Technological advances have enabled the generation and collection of various data from complex systems, thus, creating ample opportunity to integrate knowledge in many decision making applications. This dissertation introduces holistic learning as the integration of a comprehensive set of relationships that are used towards the learning objective. The holistic view of the problem allows for richer learning from data and, thereby, improves decision making.
The first topic of this dissertation is the prediction of several target attributes using a common set of predictor attributes. In a holistic learning approach, the relationships between target attributes are embedded into the learning algorithm created in this dissertation. Specifically, a novel tree based ensemble that leverages the relationships between target attributes towards constructing a diverse, yet strong, model is proposed. The method is justified through its connection to existing methods and experimental evaluations on synthetic and real data.
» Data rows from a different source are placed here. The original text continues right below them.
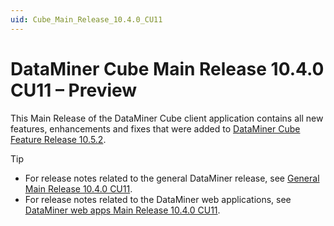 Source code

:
 ```yaml
---
uid: Cube_Main_Release_10.4.0_CU11
---
```


# DataMiner Cube Main Release 10.4.0 CU11 – Preview

This Main Release of the DataMiner Cube client application contains all new features, enhancements and fixes that were added to [DataMiner Cube Feature Release 10.5.2](xref:Cube_Feature_Release_10.5.2).

> [!TIP]
>
> - For release notes related to the general DataMiner release, see [General Main Release 10.4.0 CU11](xref:General_Main_Release_10.4.0_CU11).
> - For release notes related to the DataMiner web applications, see [DataMiner web apps Main Release 10.4.0 CU11](xref:Web_apps_Main_Release_10.4.0_CU11).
The second topic pertains to monitoring complex systems that are modeled as networks. Such systems present a rich set of attributes and relationships for which holistic learning is important. In social networks, for example, in addition to friendship ties, various attributes concerning the users' gender, age, topic of messages, time of messages, etc. are collected. A restricted form of monitoring fails to take the relationships of multiple attributes into account, whereas the holistic view embeds such relationships in the monitoring methods. The focus is on the difficult task to detect a change that might only impact a small subset of the network and only occur in a sub-region of the high-dimensional space of the network attributes. One contribution is a monitoring algorithm based on a network statistical model. Another contribution is a transactional model that transforms the task into an expedient structure for machine learning, along with a generalizable algorithm to monitor the attributed network. A learning step in this algorithm adapts to changes that may only be local to sub-regions (with a broader potential for other learning tasks). Diagnostic tools to interpret the change are provided. This robust, generalizable, holistic monitoring method is elaborated on synthetic and real networks.